§ Task objective
From the entries that follow, copy exactly the lines beginning at the line holding "spin-orbitals." and continuing through the line holding "This is exact".

§ Dataset

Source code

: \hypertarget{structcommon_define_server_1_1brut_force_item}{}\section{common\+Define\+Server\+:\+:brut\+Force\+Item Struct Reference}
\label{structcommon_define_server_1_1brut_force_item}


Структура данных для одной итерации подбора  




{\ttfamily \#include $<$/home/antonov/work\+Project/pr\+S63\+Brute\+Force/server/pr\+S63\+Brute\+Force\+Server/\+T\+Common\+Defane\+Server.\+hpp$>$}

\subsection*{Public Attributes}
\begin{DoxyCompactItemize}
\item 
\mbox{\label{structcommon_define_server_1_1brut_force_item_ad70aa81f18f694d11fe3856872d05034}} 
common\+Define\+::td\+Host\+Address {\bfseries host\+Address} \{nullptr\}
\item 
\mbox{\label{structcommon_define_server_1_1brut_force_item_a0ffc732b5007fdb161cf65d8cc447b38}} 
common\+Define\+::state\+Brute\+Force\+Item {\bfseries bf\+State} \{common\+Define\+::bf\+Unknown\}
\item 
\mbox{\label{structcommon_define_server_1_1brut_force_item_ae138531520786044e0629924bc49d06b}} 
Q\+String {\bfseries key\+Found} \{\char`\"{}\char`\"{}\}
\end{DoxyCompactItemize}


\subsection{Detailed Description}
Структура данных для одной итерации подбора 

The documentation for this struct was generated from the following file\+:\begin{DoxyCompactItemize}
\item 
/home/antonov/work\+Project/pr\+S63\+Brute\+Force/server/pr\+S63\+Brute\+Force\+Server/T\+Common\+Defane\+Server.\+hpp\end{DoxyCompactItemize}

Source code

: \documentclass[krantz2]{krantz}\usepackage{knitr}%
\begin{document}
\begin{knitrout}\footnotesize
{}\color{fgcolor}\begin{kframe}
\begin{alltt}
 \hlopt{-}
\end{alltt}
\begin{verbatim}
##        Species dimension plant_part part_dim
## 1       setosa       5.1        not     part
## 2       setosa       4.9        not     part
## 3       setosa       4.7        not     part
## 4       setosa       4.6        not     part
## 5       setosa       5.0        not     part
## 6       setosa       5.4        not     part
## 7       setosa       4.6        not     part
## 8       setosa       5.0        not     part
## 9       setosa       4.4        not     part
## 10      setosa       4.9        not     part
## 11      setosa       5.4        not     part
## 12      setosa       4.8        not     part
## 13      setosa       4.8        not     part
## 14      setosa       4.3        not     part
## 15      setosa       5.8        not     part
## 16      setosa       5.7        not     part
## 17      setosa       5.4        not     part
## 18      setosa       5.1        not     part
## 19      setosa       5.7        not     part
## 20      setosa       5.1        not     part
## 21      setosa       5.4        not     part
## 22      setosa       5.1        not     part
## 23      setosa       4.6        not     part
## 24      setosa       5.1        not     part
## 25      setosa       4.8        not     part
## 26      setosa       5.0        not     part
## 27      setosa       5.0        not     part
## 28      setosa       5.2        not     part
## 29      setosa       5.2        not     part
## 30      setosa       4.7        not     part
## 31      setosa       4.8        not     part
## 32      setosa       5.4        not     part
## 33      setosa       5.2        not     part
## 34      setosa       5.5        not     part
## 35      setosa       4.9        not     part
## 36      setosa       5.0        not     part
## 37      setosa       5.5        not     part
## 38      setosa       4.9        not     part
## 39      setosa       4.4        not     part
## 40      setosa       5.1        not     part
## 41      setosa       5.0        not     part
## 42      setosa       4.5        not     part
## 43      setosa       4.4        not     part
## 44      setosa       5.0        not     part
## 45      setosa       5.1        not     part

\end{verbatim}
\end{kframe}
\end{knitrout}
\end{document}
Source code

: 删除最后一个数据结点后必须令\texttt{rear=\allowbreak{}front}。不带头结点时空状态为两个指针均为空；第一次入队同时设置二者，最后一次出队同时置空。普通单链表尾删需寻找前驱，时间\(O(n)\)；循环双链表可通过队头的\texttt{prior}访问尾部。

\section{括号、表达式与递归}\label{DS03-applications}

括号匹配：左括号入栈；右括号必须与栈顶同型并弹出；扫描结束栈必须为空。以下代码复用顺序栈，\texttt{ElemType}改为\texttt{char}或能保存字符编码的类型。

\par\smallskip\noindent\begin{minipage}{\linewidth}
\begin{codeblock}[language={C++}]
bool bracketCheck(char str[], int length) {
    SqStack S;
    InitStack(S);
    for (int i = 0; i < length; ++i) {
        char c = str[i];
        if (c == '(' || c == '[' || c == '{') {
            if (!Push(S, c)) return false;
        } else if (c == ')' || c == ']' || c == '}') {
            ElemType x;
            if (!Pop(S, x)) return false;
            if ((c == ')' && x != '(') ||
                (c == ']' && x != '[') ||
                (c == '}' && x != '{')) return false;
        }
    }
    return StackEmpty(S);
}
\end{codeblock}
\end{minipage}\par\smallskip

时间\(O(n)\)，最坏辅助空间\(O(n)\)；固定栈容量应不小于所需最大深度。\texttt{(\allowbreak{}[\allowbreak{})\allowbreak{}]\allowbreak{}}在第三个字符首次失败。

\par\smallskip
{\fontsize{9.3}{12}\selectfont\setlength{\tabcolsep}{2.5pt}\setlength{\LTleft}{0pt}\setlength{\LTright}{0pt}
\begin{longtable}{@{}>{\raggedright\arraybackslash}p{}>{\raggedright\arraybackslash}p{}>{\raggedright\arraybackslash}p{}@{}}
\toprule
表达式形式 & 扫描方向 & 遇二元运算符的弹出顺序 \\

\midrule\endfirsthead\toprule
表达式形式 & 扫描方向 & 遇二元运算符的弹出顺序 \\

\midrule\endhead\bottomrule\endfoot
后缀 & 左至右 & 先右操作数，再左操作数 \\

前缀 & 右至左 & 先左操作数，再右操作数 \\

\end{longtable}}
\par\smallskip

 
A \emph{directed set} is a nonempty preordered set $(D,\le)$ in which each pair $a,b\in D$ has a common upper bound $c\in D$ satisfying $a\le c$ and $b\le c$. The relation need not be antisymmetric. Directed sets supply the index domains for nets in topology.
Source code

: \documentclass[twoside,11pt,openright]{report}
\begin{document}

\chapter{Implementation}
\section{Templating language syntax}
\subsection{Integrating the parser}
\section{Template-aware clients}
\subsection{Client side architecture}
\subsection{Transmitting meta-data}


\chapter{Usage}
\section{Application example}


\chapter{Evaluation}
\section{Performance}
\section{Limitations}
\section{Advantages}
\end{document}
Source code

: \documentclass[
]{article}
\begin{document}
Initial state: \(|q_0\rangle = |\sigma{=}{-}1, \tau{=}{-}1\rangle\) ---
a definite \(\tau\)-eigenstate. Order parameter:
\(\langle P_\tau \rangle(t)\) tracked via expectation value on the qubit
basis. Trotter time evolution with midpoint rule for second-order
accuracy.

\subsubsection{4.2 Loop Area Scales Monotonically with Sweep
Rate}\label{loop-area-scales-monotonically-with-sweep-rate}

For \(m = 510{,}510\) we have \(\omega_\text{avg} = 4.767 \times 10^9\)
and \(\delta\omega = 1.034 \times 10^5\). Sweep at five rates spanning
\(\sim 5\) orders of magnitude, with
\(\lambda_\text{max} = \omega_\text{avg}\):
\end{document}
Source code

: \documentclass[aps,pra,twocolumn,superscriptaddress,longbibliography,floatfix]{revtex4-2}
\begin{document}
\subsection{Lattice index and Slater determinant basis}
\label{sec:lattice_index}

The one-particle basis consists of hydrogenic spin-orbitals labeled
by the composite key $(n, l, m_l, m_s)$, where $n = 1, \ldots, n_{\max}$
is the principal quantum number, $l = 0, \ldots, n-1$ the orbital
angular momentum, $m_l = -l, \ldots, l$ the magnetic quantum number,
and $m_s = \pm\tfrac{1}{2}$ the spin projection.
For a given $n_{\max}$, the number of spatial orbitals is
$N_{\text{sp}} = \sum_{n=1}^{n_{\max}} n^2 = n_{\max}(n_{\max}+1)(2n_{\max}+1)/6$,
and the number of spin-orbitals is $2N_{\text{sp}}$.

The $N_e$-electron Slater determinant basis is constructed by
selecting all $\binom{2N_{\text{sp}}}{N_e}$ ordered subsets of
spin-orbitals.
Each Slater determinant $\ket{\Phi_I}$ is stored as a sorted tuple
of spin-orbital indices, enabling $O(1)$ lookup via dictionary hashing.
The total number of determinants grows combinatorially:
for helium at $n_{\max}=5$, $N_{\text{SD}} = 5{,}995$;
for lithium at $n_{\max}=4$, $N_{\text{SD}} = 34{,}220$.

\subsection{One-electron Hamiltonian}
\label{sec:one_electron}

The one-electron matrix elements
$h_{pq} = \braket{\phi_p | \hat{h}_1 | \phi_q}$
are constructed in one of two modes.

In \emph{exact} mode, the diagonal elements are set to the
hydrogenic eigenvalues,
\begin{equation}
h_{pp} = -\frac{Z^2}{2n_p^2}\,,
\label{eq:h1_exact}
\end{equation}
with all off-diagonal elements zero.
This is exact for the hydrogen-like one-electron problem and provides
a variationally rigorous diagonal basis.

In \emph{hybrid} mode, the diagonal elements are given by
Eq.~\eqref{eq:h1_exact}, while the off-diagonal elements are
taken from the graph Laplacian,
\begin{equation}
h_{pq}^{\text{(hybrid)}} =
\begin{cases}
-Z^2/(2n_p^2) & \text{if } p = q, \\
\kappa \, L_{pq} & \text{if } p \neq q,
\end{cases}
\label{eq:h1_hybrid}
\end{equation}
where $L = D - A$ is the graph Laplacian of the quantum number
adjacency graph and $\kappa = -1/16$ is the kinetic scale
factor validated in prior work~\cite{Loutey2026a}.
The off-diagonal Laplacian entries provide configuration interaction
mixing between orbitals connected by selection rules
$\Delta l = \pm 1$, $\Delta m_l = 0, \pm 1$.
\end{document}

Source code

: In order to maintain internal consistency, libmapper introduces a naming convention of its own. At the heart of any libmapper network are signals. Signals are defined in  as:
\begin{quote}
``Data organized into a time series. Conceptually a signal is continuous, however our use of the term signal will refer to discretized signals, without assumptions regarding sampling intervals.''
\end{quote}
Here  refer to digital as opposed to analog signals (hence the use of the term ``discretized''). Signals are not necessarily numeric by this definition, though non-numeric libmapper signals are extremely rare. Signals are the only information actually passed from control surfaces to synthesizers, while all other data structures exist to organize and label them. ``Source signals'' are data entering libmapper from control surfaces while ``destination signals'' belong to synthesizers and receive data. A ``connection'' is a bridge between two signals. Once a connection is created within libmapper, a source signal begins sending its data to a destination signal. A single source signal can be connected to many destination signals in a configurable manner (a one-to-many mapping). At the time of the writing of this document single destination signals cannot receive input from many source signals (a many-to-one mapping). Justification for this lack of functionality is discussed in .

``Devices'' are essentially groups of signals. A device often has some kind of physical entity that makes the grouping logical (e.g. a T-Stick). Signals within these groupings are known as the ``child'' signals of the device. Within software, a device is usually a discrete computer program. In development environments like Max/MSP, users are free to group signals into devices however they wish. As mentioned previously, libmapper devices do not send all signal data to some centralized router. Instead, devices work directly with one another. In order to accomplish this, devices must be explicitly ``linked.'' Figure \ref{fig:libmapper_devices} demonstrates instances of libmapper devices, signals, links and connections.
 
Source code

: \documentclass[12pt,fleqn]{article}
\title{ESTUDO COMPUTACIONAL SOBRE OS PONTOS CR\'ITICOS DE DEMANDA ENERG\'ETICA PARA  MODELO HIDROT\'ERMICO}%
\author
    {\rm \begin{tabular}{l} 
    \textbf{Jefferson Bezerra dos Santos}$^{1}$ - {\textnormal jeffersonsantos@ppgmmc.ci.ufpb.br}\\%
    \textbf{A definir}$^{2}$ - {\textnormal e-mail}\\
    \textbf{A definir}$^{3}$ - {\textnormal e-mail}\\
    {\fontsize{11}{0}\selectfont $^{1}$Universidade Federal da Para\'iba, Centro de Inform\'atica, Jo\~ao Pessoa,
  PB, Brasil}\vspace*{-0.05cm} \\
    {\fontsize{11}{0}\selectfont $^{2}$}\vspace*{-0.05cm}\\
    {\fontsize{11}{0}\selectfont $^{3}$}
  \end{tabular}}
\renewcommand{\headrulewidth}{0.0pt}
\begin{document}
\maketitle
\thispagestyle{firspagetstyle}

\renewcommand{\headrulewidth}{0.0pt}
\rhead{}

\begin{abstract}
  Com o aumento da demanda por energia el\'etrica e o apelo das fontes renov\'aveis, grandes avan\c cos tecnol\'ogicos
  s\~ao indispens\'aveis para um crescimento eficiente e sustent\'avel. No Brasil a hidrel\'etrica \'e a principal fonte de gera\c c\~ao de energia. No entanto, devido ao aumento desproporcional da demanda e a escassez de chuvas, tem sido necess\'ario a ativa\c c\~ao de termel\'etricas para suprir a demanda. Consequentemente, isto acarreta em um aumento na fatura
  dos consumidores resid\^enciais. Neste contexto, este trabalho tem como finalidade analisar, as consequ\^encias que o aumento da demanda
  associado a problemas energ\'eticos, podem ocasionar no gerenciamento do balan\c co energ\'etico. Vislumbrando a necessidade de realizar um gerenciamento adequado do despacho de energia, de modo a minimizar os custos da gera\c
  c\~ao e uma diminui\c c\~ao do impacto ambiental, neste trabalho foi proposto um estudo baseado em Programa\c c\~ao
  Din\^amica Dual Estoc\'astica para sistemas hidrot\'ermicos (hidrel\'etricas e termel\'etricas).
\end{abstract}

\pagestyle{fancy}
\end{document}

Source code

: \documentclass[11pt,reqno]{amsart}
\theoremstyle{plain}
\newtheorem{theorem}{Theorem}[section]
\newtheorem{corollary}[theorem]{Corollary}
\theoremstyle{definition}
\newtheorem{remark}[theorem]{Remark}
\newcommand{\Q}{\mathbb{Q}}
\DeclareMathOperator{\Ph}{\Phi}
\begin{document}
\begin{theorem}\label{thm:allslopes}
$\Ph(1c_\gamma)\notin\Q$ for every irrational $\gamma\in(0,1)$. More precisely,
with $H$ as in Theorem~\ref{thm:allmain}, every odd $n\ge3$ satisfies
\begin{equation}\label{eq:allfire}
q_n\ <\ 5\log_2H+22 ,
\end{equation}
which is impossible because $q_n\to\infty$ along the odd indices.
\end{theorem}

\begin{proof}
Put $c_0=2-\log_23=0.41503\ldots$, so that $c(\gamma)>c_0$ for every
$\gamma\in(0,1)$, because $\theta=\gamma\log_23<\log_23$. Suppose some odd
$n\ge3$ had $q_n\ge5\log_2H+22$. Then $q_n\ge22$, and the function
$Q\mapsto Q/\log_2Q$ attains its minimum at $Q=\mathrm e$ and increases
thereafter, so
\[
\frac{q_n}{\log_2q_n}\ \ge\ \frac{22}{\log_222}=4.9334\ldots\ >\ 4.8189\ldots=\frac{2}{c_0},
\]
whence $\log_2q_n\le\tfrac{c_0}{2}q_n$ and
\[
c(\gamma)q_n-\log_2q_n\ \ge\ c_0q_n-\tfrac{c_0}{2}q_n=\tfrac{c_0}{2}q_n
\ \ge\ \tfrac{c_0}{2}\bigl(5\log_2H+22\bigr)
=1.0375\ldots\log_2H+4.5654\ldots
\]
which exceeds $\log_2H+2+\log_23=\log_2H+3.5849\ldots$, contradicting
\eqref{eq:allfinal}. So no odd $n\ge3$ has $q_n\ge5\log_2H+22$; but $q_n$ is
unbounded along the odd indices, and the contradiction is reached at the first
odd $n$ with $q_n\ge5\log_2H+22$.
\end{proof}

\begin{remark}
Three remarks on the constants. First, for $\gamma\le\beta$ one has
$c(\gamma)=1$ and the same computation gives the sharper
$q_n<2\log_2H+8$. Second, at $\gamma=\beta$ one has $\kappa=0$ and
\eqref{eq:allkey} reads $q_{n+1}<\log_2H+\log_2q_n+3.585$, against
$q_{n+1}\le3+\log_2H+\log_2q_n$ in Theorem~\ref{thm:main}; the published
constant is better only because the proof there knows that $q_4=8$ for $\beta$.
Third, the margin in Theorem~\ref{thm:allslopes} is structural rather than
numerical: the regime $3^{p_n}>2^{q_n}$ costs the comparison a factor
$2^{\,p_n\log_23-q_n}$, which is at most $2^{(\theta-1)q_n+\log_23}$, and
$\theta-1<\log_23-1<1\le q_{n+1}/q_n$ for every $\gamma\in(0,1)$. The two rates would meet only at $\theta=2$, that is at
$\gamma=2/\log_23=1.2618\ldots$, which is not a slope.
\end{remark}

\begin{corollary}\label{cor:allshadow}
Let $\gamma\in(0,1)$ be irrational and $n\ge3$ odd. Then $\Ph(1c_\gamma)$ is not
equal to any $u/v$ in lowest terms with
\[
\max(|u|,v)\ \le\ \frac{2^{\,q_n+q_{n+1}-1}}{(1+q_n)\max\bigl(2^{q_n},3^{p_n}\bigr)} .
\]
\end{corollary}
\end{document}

§ Answer section
spin-orbitals.
Each Slater determinant $\ket{\Phi_I}$ is stored as a sorted tuple
of spin-orbital indices, enabling $O(1)$ lookup via dictionary hashing.
The total number of determinants grows combinatorially:
for helium at $n_{\max}=5$, $N_{\text{SD}} = 5{,}995$;
for lithium at $n_{\max}=4$, $N_{\text{SD}} = 34{,}220$.

\subsection{One-electron Hamiltonian}
\label{sec:one_electron}

The one-electron matrix elements
$h_{pq} = \braket{\phi_p | \hat{h}_1 | \phi_q}$
are constructed in one of two modes.

In \emph{exact} mode, the diagonal elements are set to the
hydrogenic eigenvalues,
\begin{equation}
h_{pp} = -\frac{Z^2}{2n_p^2}\,,
\label{eq:h1_exact}
\end{equation}
with all off-diagonal elements zero.
This is exact for the hydrogen-like one-electron problem and provides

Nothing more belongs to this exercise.